I sit and hang my legs over the side of the hole, cautiously, following her instructions, feeling a little uncomfortable about the thrust in mixed company. My heart lurches up into my throat as my hips drop through the hole. The sudden light blinds me. I land—she was right—with a knee-crushing jolt. C.L. and Masheck follow, nearly landing on top of me.

Livinea giggles as we peel out of our heap.

C.L. giggles with her.

My eyes finally focus on the room. It is filled with unthinkable things. A miniature guillotine blade shudders in its mount in the darkened corner; whips and shackles
tink
together over the form of an iron maiden. Stretcher racks, lining the walls, rattle under the pouncing weight of Masheck and C.L. landing. “What is this place?”

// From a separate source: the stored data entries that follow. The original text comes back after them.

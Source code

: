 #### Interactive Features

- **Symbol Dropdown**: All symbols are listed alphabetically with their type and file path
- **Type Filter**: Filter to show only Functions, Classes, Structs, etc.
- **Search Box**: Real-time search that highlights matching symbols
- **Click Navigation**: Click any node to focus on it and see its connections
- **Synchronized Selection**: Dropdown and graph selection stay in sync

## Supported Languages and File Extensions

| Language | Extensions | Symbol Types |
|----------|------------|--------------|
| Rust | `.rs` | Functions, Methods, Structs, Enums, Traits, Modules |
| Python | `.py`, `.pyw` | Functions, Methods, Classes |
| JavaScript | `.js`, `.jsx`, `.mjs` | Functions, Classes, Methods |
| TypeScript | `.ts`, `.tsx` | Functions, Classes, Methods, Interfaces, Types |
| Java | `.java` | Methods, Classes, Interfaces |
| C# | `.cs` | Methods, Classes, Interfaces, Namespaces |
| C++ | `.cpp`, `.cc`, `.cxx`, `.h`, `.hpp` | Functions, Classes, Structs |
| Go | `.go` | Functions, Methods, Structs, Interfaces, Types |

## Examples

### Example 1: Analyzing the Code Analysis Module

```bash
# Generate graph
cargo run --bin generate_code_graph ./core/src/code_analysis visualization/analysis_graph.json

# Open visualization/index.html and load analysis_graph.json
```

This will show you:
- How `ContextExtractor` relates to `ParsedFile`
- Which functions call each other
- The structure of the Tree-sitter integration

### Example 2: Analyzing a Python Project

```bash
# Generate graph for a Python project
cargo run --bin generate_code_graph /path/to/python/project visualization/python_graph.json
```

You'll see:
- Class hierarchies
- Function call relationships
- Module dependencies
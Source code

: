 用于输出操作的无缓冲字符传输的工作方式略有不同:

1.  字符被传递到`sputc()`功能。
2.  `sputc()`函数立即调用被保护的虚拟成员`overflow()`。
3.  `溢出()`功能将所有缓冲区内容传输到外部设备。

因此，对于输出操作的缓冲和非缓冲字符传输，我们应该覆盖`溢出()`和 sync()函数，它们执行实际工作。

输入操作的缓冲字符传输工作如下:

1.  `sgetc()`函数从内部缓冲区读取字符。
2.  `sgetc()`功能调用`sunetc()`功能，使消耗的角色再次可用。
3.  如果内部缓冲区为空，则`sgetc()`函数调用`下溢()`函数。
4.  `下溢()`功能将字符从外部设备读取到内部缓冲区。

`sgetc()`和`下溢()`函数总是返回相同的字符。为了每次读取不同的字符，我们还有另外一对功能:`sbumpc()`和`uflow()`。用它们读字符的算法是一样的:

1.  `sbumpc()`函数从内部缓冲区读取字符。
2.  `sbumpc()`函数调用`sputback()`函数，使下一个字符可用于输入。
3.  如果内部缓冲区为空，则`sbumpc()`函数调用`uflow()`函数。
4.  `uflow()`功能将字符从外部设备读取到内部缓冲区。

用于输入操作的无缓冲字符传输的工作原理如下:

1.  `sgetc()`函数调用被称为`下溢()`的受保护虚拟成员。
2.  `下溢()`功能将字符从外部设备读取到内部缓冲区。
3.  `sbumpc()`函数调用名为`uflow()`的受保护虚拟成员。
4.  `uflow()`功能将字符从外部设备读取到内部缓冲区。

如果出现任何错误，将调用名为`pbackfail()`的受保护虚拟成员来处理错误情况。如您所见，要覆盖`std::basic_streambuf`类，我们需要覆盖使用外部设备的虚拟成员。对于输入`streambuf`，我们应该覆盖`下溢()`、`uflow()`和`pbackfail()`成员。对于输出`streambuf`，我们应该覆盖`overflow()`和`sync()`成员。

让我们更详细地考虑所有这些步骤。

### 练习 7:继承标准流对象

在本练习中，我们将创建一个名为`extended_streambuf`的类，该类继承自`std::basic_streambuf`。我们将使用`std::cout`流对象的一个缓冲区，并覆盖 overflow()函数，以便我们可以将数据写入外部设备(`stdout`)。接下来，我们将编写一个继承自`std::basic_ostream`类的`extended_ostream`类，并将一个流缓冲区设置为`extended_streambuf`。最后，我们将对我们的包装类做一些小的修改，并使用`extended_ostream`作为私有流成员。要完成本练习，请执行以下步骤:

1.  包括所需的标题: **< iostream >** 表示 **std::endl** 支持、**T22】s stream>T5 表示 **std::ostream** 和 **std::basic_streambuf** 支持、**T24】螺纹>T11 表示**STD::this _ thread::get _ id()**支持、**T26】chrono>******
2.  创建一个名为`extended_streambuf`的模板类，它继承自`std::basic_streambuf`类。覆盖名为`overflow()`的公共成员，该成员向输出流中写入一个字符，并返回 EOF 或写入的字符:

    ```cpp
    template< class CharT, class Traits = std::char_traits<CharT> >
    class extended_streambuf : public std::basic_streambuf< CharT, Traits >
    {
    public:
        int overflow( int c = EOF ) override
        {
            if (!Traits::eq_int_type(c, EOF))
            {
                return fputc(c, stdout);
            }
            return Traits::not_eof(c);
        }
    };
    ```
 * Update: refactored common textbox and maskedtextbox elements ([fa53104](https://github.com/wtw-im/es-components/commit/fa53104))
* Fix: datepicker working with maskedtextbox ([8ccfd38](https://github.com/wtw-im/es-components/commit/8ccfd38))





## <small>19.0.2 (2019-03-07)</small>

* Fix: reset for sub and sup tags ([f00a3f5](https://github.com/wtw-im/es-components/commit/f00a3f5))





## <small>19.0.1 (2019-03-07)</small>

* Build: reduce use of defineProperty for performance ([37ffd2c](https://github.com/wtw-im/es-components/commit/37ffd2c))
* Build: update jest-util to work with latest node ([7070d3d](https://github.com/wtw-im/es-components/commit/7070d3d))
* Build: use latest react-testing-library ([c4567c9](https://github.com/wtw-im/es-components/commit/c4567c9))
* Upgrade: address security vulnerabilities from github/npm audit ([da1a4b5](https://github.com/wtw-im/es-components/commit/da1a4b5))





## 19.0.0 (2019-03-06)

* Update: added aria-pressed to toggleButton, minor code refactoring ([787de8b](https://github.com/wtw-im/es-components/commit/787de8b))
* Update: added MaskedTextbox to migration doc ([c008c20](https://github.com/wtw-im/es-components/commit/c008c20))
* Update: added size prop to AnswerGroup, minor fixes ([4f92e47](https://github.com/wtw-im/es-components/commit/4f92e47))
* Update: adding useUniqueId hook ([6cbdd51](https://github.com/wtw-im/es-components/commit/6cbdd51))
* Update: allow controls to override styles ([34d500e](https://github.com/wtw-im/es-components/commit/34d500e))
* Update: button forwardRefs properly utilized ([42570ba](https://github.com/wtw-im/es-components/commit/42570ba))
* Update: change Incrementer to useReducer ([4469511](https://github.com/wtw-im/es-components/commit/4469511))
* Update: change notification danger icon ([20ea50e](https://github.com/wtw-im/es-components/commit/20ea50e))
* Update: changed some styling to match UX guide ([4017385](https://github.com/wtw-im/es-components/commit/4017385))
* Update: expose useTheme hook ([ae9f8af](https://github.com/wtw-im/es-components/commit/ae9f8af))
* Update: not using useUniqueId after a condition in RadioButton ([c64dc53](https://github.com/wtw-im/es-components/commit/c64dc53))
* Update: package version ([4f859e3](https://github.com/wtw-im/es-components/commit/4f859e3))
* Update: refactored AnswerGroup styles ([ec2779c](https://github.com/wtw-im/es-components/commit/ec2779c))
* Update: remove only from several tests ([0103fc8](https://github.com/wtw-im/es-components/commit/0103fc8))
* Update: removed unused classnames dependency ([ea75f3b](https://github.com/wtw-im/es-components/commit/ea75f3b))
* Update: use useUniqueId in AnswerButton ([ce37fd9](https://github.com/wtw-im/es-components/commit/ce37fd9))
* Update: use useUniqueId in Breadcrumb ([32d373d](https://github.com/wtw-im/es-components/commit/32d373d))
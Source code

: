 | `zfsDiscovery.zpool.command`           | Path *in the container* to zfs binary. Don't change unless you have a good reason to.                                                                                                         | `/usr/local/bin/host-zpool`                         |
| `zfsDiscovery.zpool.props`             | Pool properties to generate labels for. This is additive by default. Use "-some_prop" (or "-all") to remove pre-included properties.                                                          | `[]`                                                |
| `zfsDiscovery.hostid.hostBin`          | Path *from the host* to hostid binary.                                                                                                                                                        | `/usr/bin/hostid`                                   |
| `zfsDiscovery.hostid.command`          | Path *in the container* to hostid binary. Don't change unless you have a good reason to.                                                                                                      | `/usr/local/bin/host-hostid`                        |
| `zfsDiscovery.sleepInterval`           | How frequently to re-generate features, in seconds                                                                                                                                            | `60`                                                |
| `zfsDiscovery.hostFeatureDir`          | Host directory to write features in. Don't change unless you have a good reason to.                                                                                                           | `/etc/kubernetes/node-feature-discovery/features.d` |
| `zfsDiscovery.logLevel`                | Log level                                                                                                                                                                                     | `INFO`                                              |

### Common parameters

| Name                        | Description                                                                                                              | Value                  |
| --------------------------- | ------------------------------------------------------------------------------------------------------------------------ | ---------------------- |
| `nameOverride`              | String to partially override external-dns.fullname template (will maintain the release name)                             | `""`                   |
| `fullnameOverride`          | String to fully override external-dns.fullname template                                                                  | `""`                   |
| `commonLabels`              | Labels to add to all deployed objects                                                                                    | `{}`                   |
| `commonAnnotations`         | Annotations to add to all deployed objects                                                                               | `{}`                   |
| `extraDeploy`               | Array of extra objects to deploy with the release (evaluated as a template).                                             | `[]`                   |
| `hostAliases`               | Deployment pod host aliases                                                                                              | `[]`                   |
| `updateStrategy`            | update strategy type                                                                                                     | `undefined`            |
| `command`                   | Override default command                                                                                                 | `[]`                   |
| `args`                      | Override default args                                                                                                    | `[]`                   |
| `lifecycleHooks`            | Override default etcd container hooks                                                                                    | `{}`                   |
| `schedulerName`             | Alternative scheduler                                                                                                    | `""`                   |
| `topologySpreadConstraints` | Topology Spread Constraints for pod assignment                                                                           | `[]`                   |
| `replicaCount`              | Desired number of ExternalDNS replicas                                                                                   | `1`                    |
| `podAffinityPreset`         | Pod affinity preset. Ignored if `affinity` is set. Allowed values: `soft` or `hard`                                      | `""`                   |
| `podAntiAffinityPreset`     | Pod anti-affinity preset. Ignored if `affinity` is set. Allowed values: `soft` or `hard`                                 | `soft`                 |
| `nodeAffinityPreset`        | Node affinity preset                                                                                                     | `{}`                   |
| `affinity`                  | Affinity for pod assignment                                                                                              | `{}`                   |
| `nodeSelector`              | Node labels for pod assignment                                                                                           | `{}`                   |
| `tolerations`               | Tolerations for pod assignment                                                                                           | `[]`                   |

“This ’ere’s the torture storeroom,” Livinea answers matter-of-factly.

“Is that a Spanish donkey?” I stumble toward it, pointing, then gulp and step away. The apparatus is displayed like a prize in the centre of the room.

“I think that’s what they calls it.”

I remember reading about this and other torture devices in the
Mandatory Civil Deterrent Handbook
Flossie brought from the Academy. I’d half hoped those manuals were a joke. Every potential graduate had to study them. I remember lying long nights in my bed, shuddering at the sight of the drawings, nearly retching over their descriptions. All the while worrying in the back of my head: which would be used on me if I were ever discovered? The Spanish donkey gave me the greatest nightmares. And now here it is, in the place where Eyelet’s being kept.